Work request - Every entry should be returned exactly. Omit none of them.

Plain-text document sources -
● ● ●

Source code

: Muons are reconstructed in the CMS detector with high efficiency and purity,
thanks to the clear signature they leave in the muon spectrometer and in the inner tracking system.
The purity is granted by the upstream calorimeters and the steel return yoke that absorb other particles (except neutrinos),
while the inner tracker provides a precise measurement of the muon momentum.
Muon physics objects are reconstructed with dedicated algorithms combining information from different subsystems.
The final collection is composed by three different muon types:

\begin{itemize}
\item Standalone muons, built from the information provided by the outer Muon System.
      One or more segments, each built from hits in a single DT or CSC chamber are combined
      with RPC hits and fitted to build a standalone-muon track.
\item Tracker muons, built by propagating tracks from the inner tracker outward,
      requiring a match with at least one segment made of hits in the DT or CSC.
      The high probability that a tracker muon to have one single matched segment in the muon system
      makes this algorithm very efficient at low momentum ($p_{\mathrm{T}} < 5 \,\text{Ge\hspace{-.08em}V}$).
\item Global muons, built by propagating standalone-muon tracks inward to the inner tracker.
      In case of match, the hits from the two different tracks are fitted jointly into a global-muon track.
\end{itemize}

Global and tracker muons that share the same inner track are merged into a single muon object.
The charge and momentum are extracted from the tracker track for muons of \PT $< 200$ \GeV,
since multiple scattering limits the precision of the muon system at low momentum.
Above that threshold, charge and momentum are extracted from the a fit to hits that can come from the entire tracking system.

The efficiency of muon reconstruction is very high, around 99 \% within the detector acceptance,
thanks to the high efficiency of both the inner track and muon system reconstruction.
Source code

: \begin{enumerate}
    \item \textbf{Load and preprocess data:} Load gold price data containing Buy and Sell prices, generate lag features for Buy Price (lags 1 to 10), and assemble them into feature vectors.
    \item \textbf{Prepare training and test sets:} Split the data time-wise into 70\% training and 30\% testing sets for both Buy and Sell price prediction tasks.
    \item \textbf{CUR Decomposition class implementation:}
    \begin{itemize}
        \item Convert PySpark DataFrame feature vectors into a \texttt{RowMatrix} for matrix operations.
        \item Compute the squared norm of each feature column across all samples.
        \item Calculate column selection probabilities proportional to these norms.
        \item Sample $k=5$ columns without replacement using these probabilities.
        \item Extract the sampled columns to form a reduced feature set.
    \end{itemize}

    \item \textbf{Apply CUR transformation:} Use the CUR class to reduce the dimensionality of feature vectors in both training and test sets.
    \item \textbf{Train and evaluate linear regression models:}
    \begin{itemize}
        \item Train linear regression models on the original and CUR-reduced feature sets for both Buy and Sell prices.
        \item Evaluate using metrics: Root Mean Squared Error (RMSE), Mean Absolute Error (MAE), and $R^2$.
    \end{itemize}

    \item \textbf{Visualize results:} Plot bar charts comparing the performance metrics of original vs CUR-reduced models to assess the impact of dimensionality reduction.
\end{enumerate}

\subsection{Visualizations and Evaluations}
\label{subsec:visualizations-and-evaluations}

● ● ●

Your response -
Source code

: Muons are reconstructed in the CMS detector with high efficiency and purity,
thanks to the clear signature they leave in the muon spectrometer and in the inner tracking system.
The purity is granted by the upstream calorimeters and the steel return yoke that absorb other particles (except neutrinos),
while the inner tracker provides a precise measurement of the muon momentum.
Muon physics objects are reconstructed with dedicated algorithms combining information from different subsystems.
The final collection is composed by three different muon types:

\begin{itemize}
\item Standalone muons, built from the information provided by the outer Muon System.
      One or more segments, each built from hits in a single DT or CSC chamber are combined
      with RPC hits and fitted to build a standalone-muon track.
\item Tracker muons, built by propagating tracks from the inner tracker outward,
      requiring a match with at least one segment made of hits in the DT or CSC.
      The high probability that a tracker muon to have one single matched segment in the muon system
      makes this algorithm very efficient at low momentum ($p_{\mathrm{T}} < 5 \,\text{Ge\hspace{-.08em}V}$).
\item Global muons, built by propagating standalone-muon tracks inward to the inner tracker.
      In case of match, the hits from the two different tracks are fitted jointly into a global-muon track.
\end{itemize}

Global and tracker muons that share the same inner track are merged into a single muon object.
The charge and momentum are extracted from the tracker track for muons of \PT $< 200$ \GeV,
since multiple scattering limits the precision of the muon system at low momentum.
Above that threshold, charge and momentum are extracted from the a fit to hits that can come from the entire tracking system.

The efficiency of muon reconstruction is very high, around 99 \% within the detector acceptance,
thanks to the high efficiency of both the inner track and muon system reconstruction.
Source code

: \begin{enumerate}
    \item \textbf{Load and preprocess data:} Load gold price data containing Buy and Sell prices, generate lag features for Buy Price (lags 1 to 10), and assemble them into feature vectors.
    \item \textbf{Prepare training and test sets:} Split the data time-wise into 70\% training and 30\% testing sets for both Buy and Sell price prediction tasks.
    \item \textbf{CUR Decomposition class implementation:}
    \begin{itemize}
        \item Convert PySpark DataFrame feature vectors into a \texttt{RowMatrix} for matrix operations.
        \item Compute the squared norm of each feature column across all samples.
        \item Calculate column selection probabilities proportional to these norms.
        \item Sample $k=5$ columns without replacement using these probabilities.
        \item Extract the sampled columns to form a reduced feature set.
    \end{itemize}

    \item \textbf{Apply CUR transformation:} Use the CUR class to reduce the dimensionality of feature vectors in both training and test sets.
    \item \textbf{Train and evaluate linear regression models:}
    \begin{itemize}
        \item Train linear regression models on the original and CUR-reduced feature sets for both Buy and Sell prices.
        \item Evaluate using metrics: Root Mean Squared Error (RMSE), Mean Absolute Error (MAE), and $R^2$.
    \end{itemize}

    \item \textbf{Visualize results:} Plot bar charts comparing the performance metrics of original vs CUR-reduced models to assess the impact of dimensionality reduction.
\end{enumerate}

\subsection{Visualizations and Evaluations}
\label{subsec:visualizations-and-evaluations}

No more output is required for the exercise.